Trying to update a relevance that uses RegEx to check for IPs in /etc/pf.anchors/ files, but I’m having some mixed results. Here’s what the file contents would have:
table <ranges> {10.0.1.0/28 10.0.2.0/25 10.0.4.4 }
# Block external
block in on en0 proto tcp from any to any port 22
block in on en0 proto tcp from any to any port 5900
# Allow internal
pass in on en0 proto tcp from <ranges> to any port 22
pass in on en0 proto tcp from <ranges> to any port 5900
And my analysis uses this line:
(unique values of matches (regex "([0-9]{1,3}[.]){3}([0-9]{1,3}[/]{0,1}[0-9]{0,2}|[0-9]{1,3})") of lines whose (it does not start with "#" AND it as trimmed string != "") of file "/etc/pf.anchors/edu.psu.test")
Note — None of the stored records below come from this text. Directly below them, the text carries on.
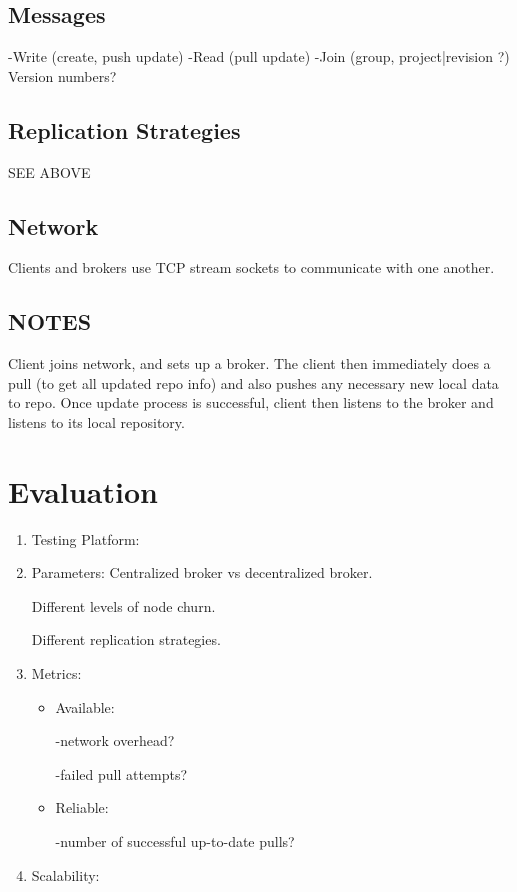 \subsection{Messages}
-Write (create, push update)
-Read (pull update)
-Join (group, project|revision ?)
Version numbers?
\subsection{Replication Strategies}
SEE ABOVE
\subsection{Network}
Clients and brokers use TCP stream sockets to communicate with one another.
\subsection{NOTES}
Client joins network, and sets up a broker. The client then immediately does a pull (to get all updated repo info) and also pushes any necessary new local data to repo.
Once update process is successful, client then listens to the broker and listens to its local repository.

\section{Evaluation}
\begin{enumerate}
\item Testing Platform:
\item Parameters:
Centralized broker vs decentralized broker.

Different levels of node churn.

Different replication strategies.
\item Metrics:
\begin{itemize}
\item Available:

-network overhead?

-failed pull attempts?
\item Reliable:

-number of successful up-to-date pulls?
\end{itemize}
\item Scalability:
\end{enumerate}
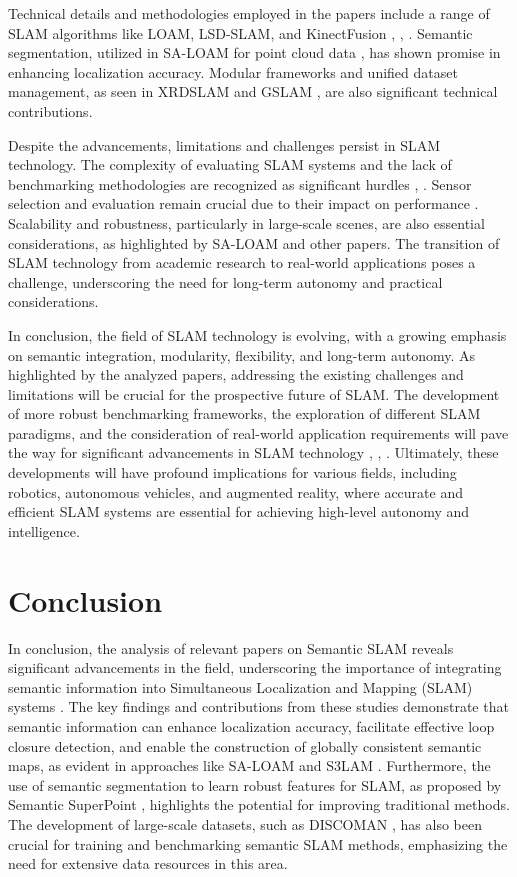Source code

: \documentclass[conference]{IEEEtran}
\begin{document}
Technical details and methodologies employed in the papers include a range of SLAM algorithms like LOAM, LSD-SLAM, and KinectFusion \cite{b9}, \cite{b10}, \cite{b11}. Semantic segmentation, utilized in SA-LOAM for point cloud data \cite{b4}, has shown promise in enhancing localization accuracy. Modular frameworks and unified dataset management, as seen in XRDSLAM \cite{b6} and GSLAM \cite{b3}, are also significant technical contributions.

Despite the advancements, limitations and challenges persist in SLAM technology. The complexity of evaluating SLAM systems and the lack of benchmarking methodologies are recognized as significant hurdles \cite{b2}, \cite{b3}. Sensor selection and evaluation remain crucial due to their impact on performance \cite{b8}. Scalability and robustness, particularly in large-scale scenes, are also essential considerations, as highlighted by SA-LOAM \cite{b4} and other papers. The transition of SLAM technology from academic research to real-world applications poses a challenge, underscoring the need for long-term autonomy and practical considerations.

In conclusion, the field of SLAM technology is evolving, with a growing emphasis on semantic integration, modularity, flexibility, and long-term autonomy. As highlighted by the analyzed papers, addressing the existing challenges and limitations will be crucial for the prospective future of SLAM. The development of more robust benchmarking frameworks, the exploration of different SLAM paradigms, and the consideration of real-world application requirements will pave the way for significant advancements in SLAM technology \cite{b1}, \cite{b6}, \cite{b8}. Ultimately, these developments will have profound implications for various fields, including robotics, autonomous vehicles, and augmented reality, where accurate and efficient SLAM systems are essential for achieving high-level autonomy and intelligence.

\section{Conclusion}
In conclusion, the analysis of relevant papers on Semantic SLAM reveals significant advancements in the field, underscoring the importance of integrating semantic information into Simultaneous Localization and Mapping (SLAM) systems \cite{b1}. The key findings and contributions from these studies demonstrate that semantic information can enhance localization accuracy, facilitate effective loop closure detection, and enable the construction of globally consistent semantic maps, as evident in approaches like SA-LOAM \cite{b2} and S3LAM \cite{b3}. Furthermore, the use of semantic segmentation to learn robust features for SLAM, as proposed by Semantic SuperPoint \cite{b4}, highlights the potential for improving traditional methods. The development of large-scale datasets, such as DISCOMAN \cite{b5}, has also been crucial for training and benchmarking semantic SLAM methods, emphasizing the need for extensive data resources in this area.
\end{document}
The regex seems to work outside of QnA (testing here: http://regexr.com), but in QnA I receive more results than I expected:
Q: (unique values of matches (regex "([0-9]{1,3}[.]){3}([0-9]{1,3}[/]{0,1}[0-9]{0,2}|[0-9]{1,3})") of lines whose (it does not start with "#" AND it as trimmed string != "") of file "/etc/pf.anchors/edu.psu.test")
A: 0.0.1.0/28
A: 0.0.2.0/25
A: 0.0.4.4
A: 10.0.1.0/28
A: 10.0.2.0/25
A: 10.0.4.4
T: 3729
This is tough, not exactly sure if it is PMR worthy or not. Certainly could try that, but this seems more in the regex help area, and I’m not sure how much IBM support will be able to help there.
Are the /'s expected to be there in all of the results?
Are the IPs always on a line starting with table <ranges> contained within brackets?
I don’t know much about this file type and format, so I’m trying to get a better understanding of what is expected to always be there and how the data should be pulled out. It might be helpful if you could provide links online to public examples of this file format.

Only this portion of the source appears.